Rationale: Children exposed in utero to valproate (VPA) have an increased risk of birth defects. We sought to determine whether some of this risk could be attributable to genetically based maternal epilepsy syndromes, such as idiopathic generalized epilepsy, for which VPA is an effective treatment. Methods: The methods of data collection and identification of congenital malformations utilized by the North American Antiepileptic Drug Pregnancy Registry have been described previously (Neurology 2005;64:961-965). Two neurologists (EB, BD), blinded to pregnancy outcome, independently reviewed questionnaire responses and, when available, medical records of women taking VPA monotherapy and enrolled between 9/97 and 11/2006. Each mother was classified as having: non-epilepsy (NE, e.g., migraine or bipolar illness), idiopathic generalized epilepsy (IGE), partial epilepsy (PE), or non-classifiable epilepsy (NCE). Malformation risks among children of women in each diagnostic group were compared using the Fisher test. Results: 173 VPA-exposed pregnancies were identified, of which 19 (11.0%, including one set of dizygotic twins, counted as a single pregnancy) were associated with a major malformation.
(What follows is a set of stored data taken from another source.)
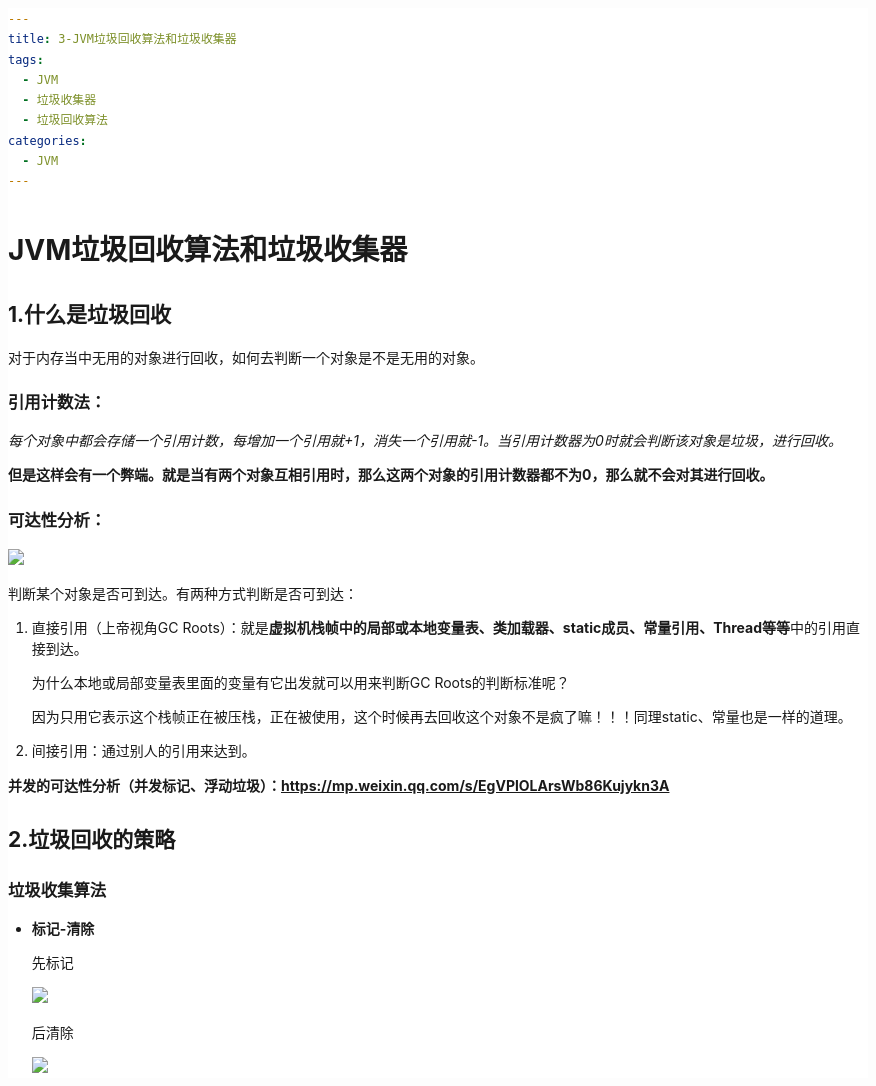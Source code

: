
 ```yaml
---
title: 3-JVM垃圾回收算法和垃圾收集器
tags:
  - JVM
  - 垃圾收集器
  - 垃圾回收算法
categories:
  - JVM
---
```

# JVM垃圾回收算法和垃圾收集器

## 1.什么是垃圾回收

对于内存当中无用的对象进行回收，如何去判断一个对象是不是无用的对象。

### 引用计数法：

*每个对象中都会存储一个引用计数，每增加一个引用就+1，消失一个引用就-1。当引用计数器为0时就会判断该对象是垃圾，进行回收。*

**但是这样会有一个弊端。就是当有两个对象互相引用时，那么这两个对象的引用计数器都不为0，那么就不会对其进行回收。**

### 可达性分析：

![](https://happyloves.oss-cn-hangzhou.aliyuncs.com/img/20200429235022.png)

判断某个对象是否可到达。有两种方式判断是否可到达：

1. 直接引用（上帝视角GC Roots）：就是**虚拟机栈帧中的局部或本地变量表、类加载器、static成员、常量引用、Thread等等**中的引用直接到达。

   为什么本地或局部变量表里面的变量有它出发就可以用来判断GC Roots的判断标准呢？

   因为只用它表示这个栈帧正在被压栈，正在被使用，这个时候再去回收这个对象不是疯了嘛！！！同理static、常量也是一样的道理。

2. 间接引用：通过别人的引用来达到。

**并发的可达性分析（并发标记、浮动垃圾）：https://mp.weixin.qq.com/s/EgVPlOLArsWb86Kujykn3A**

## 2.垃圾回收的策略

### 垃圾收集算法

+ **标记-清除**

  先标记

  ![](https://happyloves.oss-cn-hangzhou.aliyuncs.com/img/20200430001643.png)

  后清除

  ![](https://happyloves.oss-cn-hangzhou.aliyuncs.com/img/20200430001708.png)
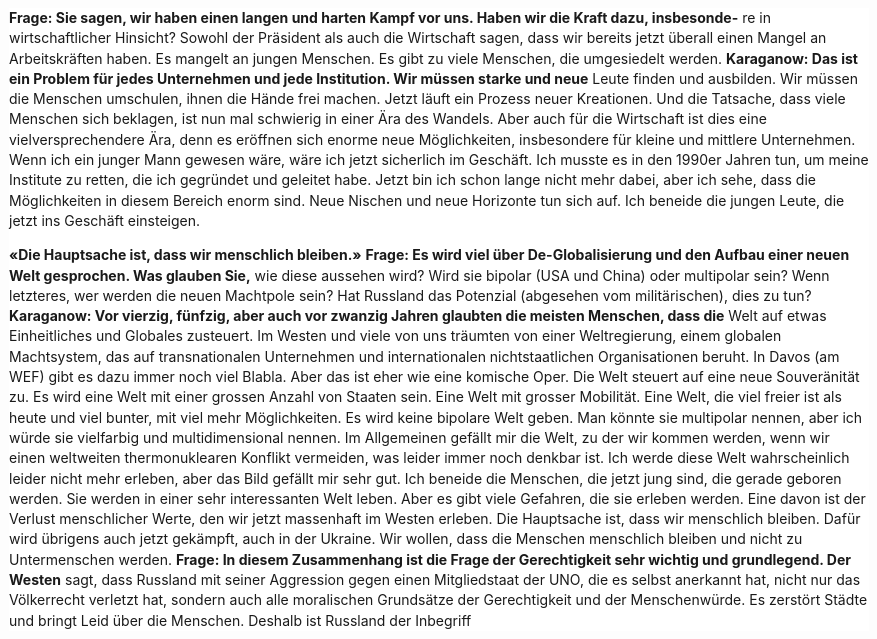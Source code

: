 **Frage: Sie sagen, wir haben einen langen und harten Kampf vor uns. Haben wir die Kraft dazu, insbesonde-**
re in wirtschaftlicher Hinsicht? Sowohl der Präsident als auch die Wirtschaft sagen, dass wir bereits jetzt
überall einen Mangel an Arbeitskräften haben. Es mangelt an jungen Menschen. Es gibt zu viele Menschen,
die umgesiedelt werden.
**Karaganow: Das ist ein Problem für jedes Unternehmen und jede Institution. Wir müssen starke und neue**
Leute finden und ausbilden. Wir müssen die Menschen umschulen, ihnen die Hände frei machen. Jetzt
läuft ein Prozess neuer Kreationen. Und die Tatsache, dass viele Menschen sich beklagen, ist nun mal
schwierig in einer Ära des Wandels.
Aber auch für die Wirtschaft ist dies eine vielversprechendere Ära, denn es eröffnen sich enorme neue Möglichkeiten, insbesondere für kleine und mittlere Unternehmen. Wenn ich ein junger Mann gewesen wäre,
wäre ich jetzt sicherlich im Geschäft. Ich musste es in den 1990er Jahren tun, um meine Institute zu retten,
die ich gegründet und geleitet habe. Jetzt bin ich schon lange nicht mehr dabei, aber ich sehe, dass die
Möglichkeiten in diesem Bereich enorm sind. Neue Nischen und neue Horizonte tun sich auf. Ich beneide
die jungen Leute, die jetzt ins Geschäft einsteigen.

**«Die Hauptsache ist, dass wir menschlich bleiben.»**
**Frage: Es wird viel über De-Globalisierung und den Aufbau einer neuen Welt gesprochen. Was glauben Sie,**
wie diese aussehen wird? Wird sie bipolar (USA und China) oder multipolar sein? Wenn letzteres, wer werden die neuen Machtpole sein? Hat Russland das Potenzial (abgesehen vom militärischen), dies zu tun?
**Karaganow: Vor vierzig, fünfzig, aber auch vor zwanzig Jahren glaubten die meisten Menschen, dass die**
Welt auf etwas Einheitliches und Globales zusteuert. Im Westen und viele von uns träumten von einer Weltregierung, einem globalen Machtsystem, das auf transnationalen Unternehmen und internationalen nichtstaatlichen Organisationen beruht. In Davos (am WEF) gibt es dazu immer noch viel Blabla. Aber das ist
eher wie eine komische Oper.
Die Welt steuert auf eine neue Souveränität zu. Es wird eine Welt mit einer grossen Anzahl von Staaten sein.
Eine Welt mit grosser Mobilität. Eine Welt, die viel freier ist als heute und viel bunter, mit viel mehr Möglichkeiten. Es wird keine bipolare Welt geben. Man könnte sie multipolar nennen, aber ich würde sie vielfarbig
und multidimensional nennen.
Im Allgemeinen gefällt mir die Welt, zu der wir kommen werden, wenn wir einen weltweiten thermonuklearen Konflikt vermeiden, was leider immer noch denkbar ist. Ich werde diese Welt wahrscheinlich leider
nicht mehr erleben, aber das Bild gefällt mir sehr gut. Ich beneide die Menschen, die jetzt jung sind, die
gerade geboren werden. Sie werden in einer sehr interessanten Welt leben. Aber es gibt viele Gefahren, die
sie erleben werden. Eine davon ist der Verlust menschlicher Werte, den wir jetzt massenhaft im Westen
erleben. Die Hauptsache ist, dass wir menschlich bleiben. Dafür wird übrigens auch jetzt gekämpft, auch in
der Ukraine. Wir wollen, dass die Menschen menschlich bleiben und nicht zu Untermenschen werden.
**Frage: In diesem Zusammenhang ist die Frage der Gerechtigkeit sehr wichtig und grundlegend. Der Westen**
sagt, dass Russland mit seiner Aggression gegen einen Mitgliedstaat der UNO, die es selbst anerkannt hat,
nicht nur das Völkerrecht verletzt hat, sondern auch alle moralischen Grundsätze der Gerechtigkeit und der
Menschenwürde. Es zerstört Städte und bringt Leid über die Menschen. Deshalb ist Russland der Inbegriff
Maternal diagnoses were: NE 14 (8.1%), IGE 90 (52.0%), PE 21 (12.1%), and NCE 48 (27.7%). About half (89/173, 51.4%) furnished medical records. Proportions of children with malformations in each group are shown in Table 1. These rates did not differ significantly from each other. Limiting the analysis to IGE and PE mothers diagnosed using medical records yielded malformation rates of 9/60 (15%) for IGE and 1/8 (12.5%) for PE; these were also not significantly different (p=1.00). Conclusions: We found no significant differences in malformation rates among VPA-exposed children of mothers with different epilepsy syndromes. Since our study was not powered to evaluate this question, however, many more cases would be required to exclude such an effect.